# Do police dogs ever breed?



## Nurse Bishop

I have admired some splendid police dogs and I do have a GSD bitch. I wonder if working police dogs are ever used for breeding? To working lines females of course.


----------



## thegooseman90

The short answer is yes. Tom z ps is a famous example. Another was a more recent post looking for insight on her pedigree. Dogs sire is dyson benax, a police dog.


----------



## wolfstraum

Most departments own the dogs and do not bother with registration papers or hip/elbow ratings....occassionally an officer owns the dog and will use it for breeding.....papers not being a factor because "it's a police dog" and everyone wants his pups! 

I have seen several scenerios - officer owned dogs with all paperwork and credentials used for breeding, dogs with no papers and no clue of pedigree breeding any female the officer can ...and making patrol dogs out of a few of the pups, and dogs owned by a local town who the officer will breed quietly - again, no papers....


Lee


----------



## Magwart

There are the retired K9s that get sold off as "surplus" property sometimes, especially in the South.

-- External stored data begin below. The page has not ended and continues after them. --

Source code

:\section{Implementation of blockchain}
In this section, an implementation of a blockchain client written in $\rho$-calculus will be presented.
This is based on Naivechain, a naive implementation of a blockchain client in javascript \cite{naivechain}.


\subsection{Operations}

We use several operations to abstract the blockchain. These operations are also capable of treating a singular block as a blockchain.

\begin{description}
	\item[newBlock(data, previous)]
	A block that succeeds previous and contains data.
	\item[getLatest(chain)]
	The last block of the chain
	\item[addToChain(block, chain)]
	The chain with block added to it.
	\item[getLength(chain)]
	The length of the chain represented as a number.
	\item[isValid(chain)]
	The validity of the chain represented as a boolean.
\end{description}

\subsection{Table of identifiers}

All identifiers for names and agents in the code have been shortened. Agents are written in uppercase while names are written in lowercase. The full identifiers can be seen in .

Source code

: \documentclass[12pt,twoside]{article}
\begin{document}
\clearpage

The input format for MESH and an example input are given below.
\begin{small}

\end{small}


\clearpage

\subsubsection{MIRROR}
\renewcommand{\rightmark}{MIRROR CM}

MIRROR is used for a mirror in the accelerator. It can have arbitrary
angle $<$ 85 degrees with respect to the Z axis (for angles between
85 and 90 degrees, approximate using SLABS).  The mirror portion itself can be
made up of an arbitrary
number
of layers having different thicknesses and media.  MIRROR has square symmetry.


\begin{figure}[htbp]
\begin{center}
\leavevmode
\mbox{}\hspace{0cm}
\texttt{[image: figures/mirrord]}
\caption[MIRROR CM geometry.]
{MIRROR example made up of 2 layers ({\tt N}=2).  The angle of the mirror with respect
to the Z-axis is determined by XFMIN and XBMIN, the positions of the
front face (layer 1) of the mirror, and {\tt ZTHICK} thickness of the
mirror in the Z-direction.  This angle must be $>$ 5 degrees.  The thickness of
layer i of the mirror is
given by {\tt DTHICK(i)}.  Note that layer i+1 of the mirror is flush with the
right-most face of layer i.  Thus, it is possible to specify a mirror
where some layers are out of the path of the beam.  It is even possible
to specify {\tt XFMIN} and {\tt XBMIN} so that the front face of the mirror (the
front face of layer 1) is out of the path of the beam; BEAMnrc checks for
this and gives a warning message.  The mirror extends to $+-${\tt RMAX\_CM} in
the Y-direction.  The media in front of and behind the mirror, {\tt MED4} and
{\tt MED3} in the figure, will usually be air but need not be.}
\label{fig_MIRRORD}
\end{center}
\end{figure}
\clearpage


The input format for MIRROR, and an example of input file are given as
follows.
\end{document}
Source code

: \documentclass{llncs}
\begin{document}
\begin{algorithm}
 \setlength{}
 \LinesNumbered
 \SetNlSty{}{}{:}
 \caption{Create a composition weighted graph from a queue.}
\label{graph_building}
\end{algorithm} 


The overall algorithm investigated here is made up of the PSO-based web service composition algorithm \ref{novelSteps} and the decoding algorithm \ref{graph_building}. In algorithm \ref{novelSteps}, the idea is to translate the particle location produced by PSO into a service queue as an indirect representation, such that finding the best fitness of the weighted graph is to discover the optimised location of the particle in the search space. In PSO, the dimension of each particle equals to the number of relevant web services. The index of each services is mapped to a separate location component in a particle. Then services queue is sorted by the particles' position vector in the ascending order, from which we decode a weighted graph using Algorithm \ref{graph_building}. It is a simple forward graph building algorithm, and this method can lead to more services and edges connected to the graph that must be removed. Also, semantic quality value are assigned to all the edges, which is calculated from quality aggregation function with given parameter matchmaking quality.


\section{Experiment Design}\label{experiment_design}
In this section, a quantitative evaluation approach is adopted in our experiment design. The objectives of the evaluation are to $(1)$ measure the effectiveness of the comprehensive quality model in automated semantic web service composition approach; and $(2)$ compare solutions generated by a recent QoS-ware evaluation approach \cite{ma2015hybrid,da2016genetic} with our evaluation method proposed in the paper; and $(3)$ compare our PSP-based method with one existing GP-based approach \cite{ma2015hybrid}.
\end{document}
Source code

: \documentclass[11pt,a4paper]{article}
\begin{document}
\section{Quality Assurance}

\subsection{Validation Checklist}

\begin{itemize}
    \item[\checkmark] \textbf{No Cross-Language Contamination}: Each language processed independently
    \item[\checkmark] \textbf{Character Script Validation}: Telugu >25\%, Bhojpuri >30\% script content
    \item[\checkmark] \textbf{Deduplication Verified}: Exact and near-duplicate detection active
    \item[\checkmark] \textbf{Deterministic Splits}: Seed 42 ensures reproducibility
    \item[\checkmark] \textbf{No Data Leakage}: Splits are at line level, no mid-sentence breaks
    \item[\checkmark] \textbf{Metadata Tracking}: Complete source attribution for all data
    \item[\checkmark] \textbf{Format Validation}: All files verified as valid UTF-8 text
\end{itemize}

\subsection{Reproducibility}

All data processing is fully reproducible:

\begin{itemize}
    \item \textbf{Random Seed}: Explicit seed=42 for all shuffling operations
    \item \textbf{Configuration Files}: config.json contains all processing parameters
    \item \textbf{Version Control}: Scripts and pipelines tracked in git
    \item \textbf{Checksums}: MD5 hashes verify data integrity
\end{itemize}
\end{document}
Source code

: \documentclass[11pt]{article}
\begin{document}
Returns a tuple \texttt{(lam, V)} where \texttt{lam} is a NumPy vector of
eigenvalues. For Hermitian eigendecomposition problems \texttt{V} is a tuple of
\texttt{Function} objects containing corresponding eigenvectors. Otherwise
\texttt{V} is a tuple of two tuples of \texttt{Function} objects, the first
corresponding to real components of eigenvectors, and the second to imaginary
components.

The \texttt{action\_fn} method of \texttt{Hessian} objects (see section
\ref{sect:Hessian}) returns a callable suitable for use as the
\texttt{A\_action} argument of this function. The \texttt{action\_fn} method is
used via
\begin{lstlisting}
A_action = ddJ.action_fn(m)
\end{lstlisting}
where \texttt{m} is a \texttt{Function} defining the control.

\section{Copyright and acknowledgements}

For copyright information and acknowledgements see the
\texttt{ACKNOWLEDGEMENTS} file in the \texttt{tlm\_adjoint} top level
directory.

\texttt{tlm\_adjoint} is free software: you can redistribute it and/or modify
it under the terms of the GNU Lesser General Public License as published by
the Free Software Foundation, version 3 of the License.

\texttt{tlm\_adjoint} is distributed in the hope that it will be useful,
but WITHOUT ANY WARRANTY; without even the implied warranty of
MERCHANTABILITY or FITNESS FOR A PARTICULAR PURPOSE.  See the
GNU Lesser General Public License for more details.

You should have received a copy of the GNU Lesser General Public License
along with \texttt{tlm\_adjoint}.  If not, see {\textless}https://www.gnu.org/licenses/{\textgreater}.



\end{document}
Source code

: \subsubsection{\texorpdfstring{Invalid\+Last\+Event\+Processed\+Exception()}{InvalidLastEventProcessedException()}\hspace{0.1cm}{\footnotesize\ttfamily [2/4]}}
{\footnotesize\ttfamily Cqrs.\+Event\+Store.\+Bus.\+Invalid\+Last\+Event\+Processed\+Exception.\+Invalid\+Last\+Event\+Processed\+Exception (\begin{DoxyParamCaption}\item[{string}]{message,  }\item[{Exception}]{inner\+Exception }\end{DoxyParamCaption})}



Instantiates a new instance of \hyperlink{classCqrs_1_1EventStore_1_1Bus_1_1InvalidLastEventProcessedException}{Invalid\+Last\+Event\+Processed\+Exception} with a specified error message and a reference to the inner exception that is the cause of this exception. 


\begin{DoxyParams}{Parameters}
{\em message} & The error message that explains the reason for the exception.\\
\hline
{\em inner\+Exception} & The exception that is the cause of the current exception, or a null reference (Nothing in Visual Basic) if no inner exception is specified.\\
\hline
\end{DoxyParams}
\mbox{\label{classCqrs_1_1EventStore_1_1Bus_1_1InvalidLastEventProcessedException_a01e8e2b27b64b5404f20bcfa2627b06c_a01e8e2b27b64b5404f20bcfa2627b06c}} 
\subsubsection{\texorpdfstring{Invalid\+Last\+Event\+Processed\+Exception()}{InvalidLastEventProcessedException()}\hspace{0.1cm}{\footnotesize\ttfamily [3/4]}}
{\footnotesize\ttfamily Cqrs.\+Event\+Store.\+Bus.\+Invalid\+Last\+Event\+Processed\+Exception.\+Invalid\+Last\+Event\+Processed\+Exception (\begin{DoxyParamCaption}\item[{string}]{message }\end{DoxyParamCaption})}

I'm sure most of them get bred by whoever gets a hold of them.

The last retired K9 I know of that was pulled out of a high-kill shelter (NOLA) had horrible hips -- he needed $3k of surgery to be able to walk as a senior. I have little doubt that whoever bought him from the department and then dumped him had recouped their "investment" and advertised pups as sired by a K9.

I've heard of rumored litters where an officer apparently bred his department-owned K9 without his department's permission -- personally pocketing the stud fee. I can't say whether those rumors are true, but I'm 100% sure that our local K9 commander would want to know about this if any of his guys did it --he would *not* be a happy camper.


----------



## CometDog

Did you just mean American police dogs? My dog is sired by a Slovakian P.D. He has sired quite a few really nice litters.

His sire:
Clif Vicona


----------



## Sabis mom

Not sure if it is still happening, Carmspack may know, but we have an RCMP kennel in this area and they used to sell the pups that didn't make the cut. It created a whole lot of "Police K9" breedings. Still a few people that are cashing in on the whole "parents from working K9 lines".


----------



## Nurse Bishop

I wonder what Slamdunk will say about this.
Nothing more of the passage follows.